---
title: Protect Against SSRF Attacks
impact: CRITICAL
impactDescription: prevents attackers from making requests to internal infrastructure or cloud metadata endpoints via the server
tags: ssrf, url, network, internal, security, kotlin
---

## Protect Against SSRF Attacks

Server-Side Request Forgery (SSRF) allows an attacker to force the server to make HTTP requests to an arbitrary domain. This is often used to scan internal networks, access private local services (e.g., Redis, DBs), or steal credentials from Cloud Metadata services (AWS/GCP/Azure metadata endpoints).

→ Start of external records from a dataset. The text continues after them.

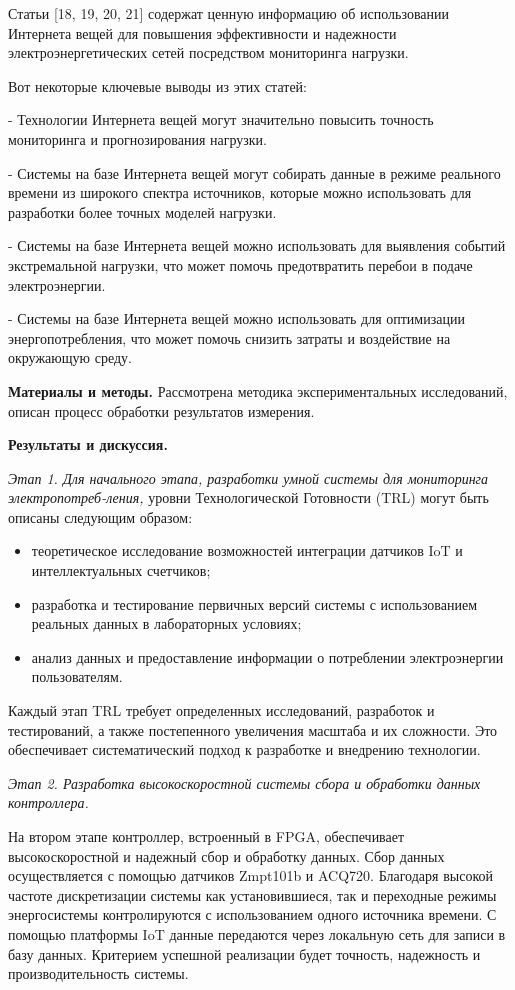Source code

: \begin{multicols}{2}
Статьи {[}18, 19, 20, 21{]} содержат ценную информацию об использовании
Интернета вещей для повышения эффективности и надежности
электроэнергетических сетей посредством мониторинга нагрузки.

Вот некоторые ключевые выводы из этих статей:

- Технологии Интернета вещей могут значительно повысить точность
мониторинга и прогнозирования нагрузки.

- Системы на базе Интернета вещей могут собирать данные в режиме
реального времени из широкого спектра источников, которые можно
использовать для разработки более точных моделей нагрузки.

- Системы на базе Интернета вещей можно использовать для выявления
событий экстремальной нагрузки, что может помочь предотвратить перебои в
подаче электроэнергии.

- Системы на базе Интернета вещей можно использовать для оптимизации
энергопотребления, что может помочь снизить затраты и воздействие на
окружающую среду.

{\bfseries Материалы и методы.} Рассмотрена методика экспериментальных
исследований, описан процесс обработки результатов измерения.

{\bfseries Результаты и дискуссия.}

\emph{Этап 1. Для начального этапа, разработки умной системы для
мониторинга электропотреб-ления,} уровни Технологической Готовности (TRL)
могут быть описаны следующим образом:

\begin{itemize}
  \setlength{\itemindent}{1cm}
\item
  теоретическое исследование возможностей интеграции датчиков IoT и
  интеллектуальных счетчиков;
\item
  разработка и тестирование первичных версий системы с использованием
  реальных данных в лабораторных условиях;
\item
  анализ данных и предоставление информации о потреблении электроэнергии
  пользователям.
\end{itemize}

Каждый этап TRL требует определенных исследований, разработок и
тестирований, а также постепенного увеличения масштаба и их сложности.
Это обеспечивает систематический подход к разработке и внедрению
технологии.

\emph{Этап 2. Разработка высокоскоростной системы сбора и обработки
данных контроллера.}

На втором этапе контроллер, встроенный в FPGA, обеспечивает
высокоскоростной и надежный сбор и обработку данных. Сбор данных
осуществляется с помощью датчиков Zmpt101b и ACQ720. Благодаря высокой
частоте дискретизации системы как установившиеся, так и переходные
режимы энергосистемы контролируются с использованием одного источника
времени. С помощью платформы IoT данные передаются через локальную сеть
для записи в базу данных. Критерием успешной реализации будет точность,
надежность и производительность системы.


\end{multicols}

**Incorrect (trusting user-provided URLs):**

```kotlin
// VULNERABLE: Direct use of user input in a network client
@GetMapping("/proxy")
fun fetchUrl(@RequestParam url: String): String {
    val client = HttpClient.newHttpClient()
    val request = HttpRequest.newBuilder().uri(URI.create(url)).build()
    return client.send(request, BodyHandlers.ofString()).body()
}
// Attacker: /proxy?url=http://169.254.169.254/latest/meta-data/iam/security-credentials/
```

**Correct (strict validation and allow-listing):**

```kotlin
import java.net.InetAddress
import java.net.URI

private val ALLOWED_DOMAINS = setOf("trusted-api.com", "cdn.com")

fun safeFetch(targetUrl: String): String {
    val uri = URI(targetUrl)
    
    // 1. Protocol Whitelist
    if (uri.scheme != "http" && uri.scheme != "https") {
        throw SecurityException("Protocol not allowed")
    }

    // 2. Domain Whitelist (Recommended)
    if (!ALLOWED_DOMAINS.contains(uri.host)) {
        throw SecurityException("Domain not authorized")
    }

    // 3. IP Check (preventing local/private IP access)
    val address = InetAddress.getByName(uri.host)
    if (address.isLoopbackAddress || address.isSiteLocalAddress || address.isLinkLocalAddress) {
        throw SecurityException("Internal network access forbidden")
    }

    // 4. Disable Redirects or manually validate them
    val client = HttpClient.newBuilder()
        .followRedirects(HttpClient.Redirect.NEVER)
        .build()
        
    // Execute request...
    return "" 
}
```

**SSRF Prevention Guidelines:**
- **Whitelisting:** Only allow requests to a predefined list of trusted domains.
- **Protocol Restriction:** Only allow `http` and `https`. Block `file://`, `gopher://`, `dict://`, etc.
- **Internal Network Blocking:** Block access to `localhost`, `127.0.0.1`, and private IP ranges (`10.0.0.0/8`, `172.16.0.0/12`, `192.168.0.0/16`).
- **Cloud Metadata Blocking:** Explicitly block `169.254.169.254`.
- **DNS Resolution:** Perform validation on the resolved IP address, not just the hostname.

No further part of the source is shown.